Mexico, despite Donald Trump’s repeated attacks, represents the world’s 15th largest economy and is doing relatively well. Which could provide opportunities for those venturing into this emerging industrialized country. Several sectors of the Mexican economy are doing relatively well. This has prompted many investors to look for ways to invest in Mexico.

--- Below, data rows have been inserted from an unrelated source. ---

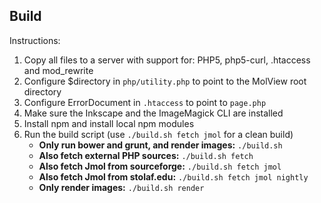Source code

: Build
---
Instructions:

1. Copy all files to a server with support for: PHP5, php5-curl, .htaccess and mod_rewrite
2. Configure $directory in `php/utility.php` to point to the MolView root directory
3. Configure ErrorDocument in `.htaccess` to point to `page.php`
4. Make sure the Inkscape and the ImageMagick CLI are installed
5. Install npm and install local npm modules
6. Run the build script (use `./build.sh fetch jmol` for a clean build)
    - **Only run bower and grunt, and render images:** `./build.sh`
    - **Also fetch external PHP sources:** `./build.sh fetch`
    - **Also fetch Jmol from sourceforge:** `./build.sh fetch jmol`
    - **Also fetch Jmol from stolaf.edu:** `./build.sh fetch jmol nightly`
    - **Only render images:** `./build.sh render`
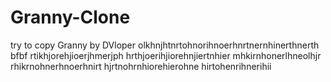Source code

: # Granny-Clone

try to copy Granny by DVloper
olkhnjhtnrtohnorihnoerhnrtnernhinerthnerth
bfbf
rtikhjorehjioerjhmerjph
hrthjoerihjiorehnjiertnhier
mhkirnhonerlhneolhjr
rhikrnohnerhnoerhnirt
hjrtnohrnhiorehierohne
hirtohenrihnerihii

So, if you are looking for new ways to increase your income, here is a short list of how to invest in Mexico.
Consumption
The Mexican consumer has the wind in his sails and the companies in the sector are reaping the benefits. All the companies are showing sustainable growth, improving their profitability, and still have reasonable valuations. Consumption, which accounts for two-thirds of GDP, has been one of the main drivers of the Mexican economy over the past two years. Remittances from Mexicans working in the United States, the upward revision of wages in several sectors, and the government’s intention to create new social programs will encourage consumption.
Real estate
The real estate market is doing well in Mexico as house prices rose 4.73% in the first quarter of 2019 compared to the same period last year. The health of the sector’s companies and the continuation of free trade in North America also bode well for real estate.
“Exposure to commercial real estate is desirable, as most companies offer attractive dividend yields (5% to 8%) and should benefit from the new Canada-U.S.-Mexico Agreement.
The analysis also points out that interest rates in Mexico could also decline in the coming months. The consensus among analysts is that the Bank of Mexico is expected to cut its key rate in the next 12 months, according to a survey conducted by the Mexican central bank. If so, this could improve the valuations of real estate companies.
Real estate can also be seen as a defensive sector
Beware of exchange rate risk
In addition to the risk associated with the underlying securities, fluctuations in the peso can affect the performance of a Canadian investor. Fluctuations in the Mexican peso affect the value of Mexican securities traded in U.S. dollars in the United States (the “ADRs”) and, in turn, the value of those shares in Canadian dollars.
On the other hand, a moderate devaluation is not necessarily bad for the Mexican economy, as some Mexican companies could benefit from a weaker peso.